> [Task to carry out]: The listing below must be returned in full and unchanged, without the images it carries.
──────── Supplied material
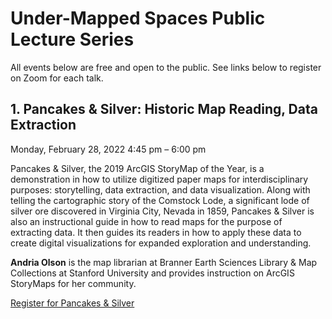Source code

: # Under-Mapped Spaces Public Lecture Series
All events below are free and open to the public. See links below to register on Zoom for each talk.

## 1. Pancakes & Silver: Historic Map Reading, Data Extraction
Monday, February 28, 2022
4:45 pm – 6:00 pm

Pancakes & Silver, the 2019 ArcGIS StoryMap of the Year, is a demonstration in how to utilize digitized paper maps for interdisciplinary purposes: storytelling, data extraction, and data visualization. Along with telling the cartographic story of the Comstock Lode, a significant lode of silver ore discovered in Virginia City, Nevada in 1859, Pancakes & Silver is also an instructional guide in how to read maps for the purpose of extracting data. It then guides its readers in how to apply these data to create digital visualizations for expanded exploration and understanding.

**Andria Olson** is the map librarian at Branner Earth Sciences Library & Map Collections at Stanford University and provides instruction on ArcGIS StoryMaps for her community.

[Register for Pancakes & Silver](https://stanford.zoom.us/webinar/register/WN_bObnyi9qT5-THHyQPe6ysg)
────────────────
> [Problem solution]:
Source code

: # Under-Mapped Spaces Public Lecture Series
All events below are free and open to the public. See links below to register on Zoom for each talk.

## 1. Pancakes & Silver: Historic Map Reading, Data Extraction
Monday, February 28, 2022
4:45 pm – 6:00 pm

Pancakes & Silver, the 2019 ArcGIS StoryMap of the Year, is a demonstration in how to utilize digitized paper maps for interdisciplinary purposes: storytelling, data extraction, and data visualization. Along with telling the cartographic story of the Comstock Lode, a significant lode of silver ore discovered in Virginia City, Nevada in 1859, Pancakes & Silver is also an instructional guide in how to read maps for the purpose of extracting data. It then guides its readers in how to apply these data to create digital visualizations for expanded exploration and understanding.

**Andria Olson** is the map librarian at Branner Earth Sciences Library & Map Collections at Stanford University and provides instruction on ArcGIS StoryMaps for her community.

[Register for Pancakes & Silver](https://stanford.zoom.us/webinar/register/WN_bObnyi9qT5-THHyQPe6ysg)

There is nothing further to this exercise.